The filing matters because it set the template. Risk factors, custody disclosures, fee schedules, Bitcoin holding methodology, all of it had to fit a disclosure regime built for operating companies. ARKB went first, and the way it handled that translation became the reference point for the wrapper category.
The Filing Reads Differently Than An Operating Company 10-K
A spot Bitcoin ETF 10-K has no revenue line, no cost of goods sold, no segment breakdown, and no management discussion of business strategy in any conventional sense. The entire document is about the mechanics of holding Bitcoin on behalf of shareholders. How custody works. What the trust agreement says. How the sponsor fee accrues. What can go wrong with the Bitcoin price, the custodian, and the regulatory regime.
That simplicity shows up in ARKB's BTC Exposure Score of 90. Bitcoin price is the variable that matters. There is no operating leverage, no earnings cycle, no capital allocation decision to dissect. The equity tracks Bitcoin, and the 10-K documents how faithfully it does that and under what conditions it might not.
Filing Risk Score Reflects Category Novelty, Not Distress
ARKB's Filing Risk Score of 38 sits in the watchlist range. For a product this simple, that reading reflects the novelty of the category at the time of filing and the density of risk-factor language that comes with being a first-mover in a newly approved product class.
The risk factors in this 10-K were genuinely new to the annual-report format. Bitcoin price volatility. Concentration of the entire trust in a single asset. Custodian operational risk. No FDIC or SIPC protection. Potential regulatory changes that could force liquidation. The possibility that the ETF's market price diverges from net asset value. None of that is boilerplate. ARKB had to write it from scratch.
Event Momentum Sits At The Ceiling
ARKB's Event Momentum reads 100. That figure tracks the density and recency of filing activity, not direction. A newly launched ETF generating its first annual report, in a category regulators and index providers were still placing, produces a high volume of disclosure events in a compressed window. The high reading is the launch calendar talking, not operational stress.
Price Context: Three-Month Recovery Inside A Longer Drawdown
As of May 18, 2026, ARKB is down roughly 12% year-to-date and about 17% over six months. The three-month window flips the read: up nearly 16%, capturing a bounce off the February 2026 low. The cached short-term trend is an uptrend, the long-term trend is still a downtrend, which is what you get when a product rebounds off a trough but has not retraced to prior highs.
ARKB's 30-day realized volatility runs around 31% annualized, close to Bitcoin's own 28% realized volatility at the macro snapshot. That tight spread is what the wrapper is supposed to deliver. Tracking is working as disclosed.
The macro backdrop adds context.
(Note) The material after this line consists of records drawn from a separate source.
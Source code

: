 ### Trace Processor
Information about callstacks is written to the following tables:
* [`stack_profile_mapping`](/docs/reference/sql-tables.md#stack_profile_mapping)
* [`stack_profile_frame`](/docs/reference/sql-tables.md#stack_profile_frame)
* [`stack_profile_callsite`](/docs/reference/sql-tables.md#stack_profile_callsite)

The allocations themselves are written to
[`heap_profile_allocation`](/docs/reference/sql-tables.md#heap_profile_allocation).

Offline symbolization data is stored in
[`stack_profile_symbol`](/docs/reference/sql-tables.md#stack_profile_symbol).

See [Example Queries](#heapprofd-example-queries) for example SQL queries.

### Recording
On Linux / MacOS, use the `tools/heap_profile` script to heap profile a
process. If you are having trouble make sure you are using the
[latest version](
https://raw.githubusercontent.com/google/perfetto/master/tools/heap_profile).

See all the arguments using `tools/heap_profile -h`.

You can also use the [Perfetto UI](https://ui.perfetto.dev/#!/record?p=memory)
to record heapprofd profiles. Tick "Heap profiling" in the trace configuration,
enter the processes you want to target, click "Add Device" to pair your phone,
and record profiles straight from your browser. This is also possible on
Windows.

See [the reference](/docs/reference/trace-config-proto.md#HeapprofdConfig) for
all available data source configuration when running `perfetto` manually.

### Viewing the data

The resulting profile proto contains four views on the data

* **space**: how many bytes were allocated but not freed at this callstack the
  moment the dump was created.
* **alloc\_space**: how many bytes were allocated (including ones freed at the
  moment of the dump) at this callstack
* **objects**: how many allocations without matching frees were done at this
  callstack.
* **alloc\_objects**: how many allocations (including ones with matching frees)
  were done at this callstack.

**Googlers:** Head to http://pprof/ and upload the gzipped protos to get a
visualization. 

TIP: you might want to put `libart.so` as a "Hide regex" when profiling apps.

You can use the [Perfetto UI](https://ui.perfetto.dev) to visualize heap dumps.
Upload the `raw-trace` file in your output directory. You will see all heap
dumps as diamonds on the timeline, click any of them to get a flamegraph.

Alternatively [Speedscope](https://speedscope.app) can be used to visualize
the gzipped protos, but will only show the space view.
Bitcoin dominance at 58% means a Bitcoin-led tape. Crypto Fear and Greed at 28 means fear sentiment. That mix explains some of the year-to-date drawdown without needing any product-specific story.
What The Disclosure Baseline Means Going Forward
The ARKB 10-K matters most as a category document. It forced the spot Bitcoin ETF structure into a disclosure regime built for operating companies, stripped out the operating-company sections, and replaced them with trust mechanics and Bitcoin-specific risk language. Other issuers followed that template.
The filing also produced the first annual audit trail for a spot Bitcoin ETF's holdings, custody arrangements, and fee accruals. Subsequent ARKB filings and peer 10-Ks now have a baseline to compare against. The next meaningful read is the annual filing covering fiscal year 2024, which will capture the first full calendar year of operation after the January 2024 approval.
Research only. Not investment advice.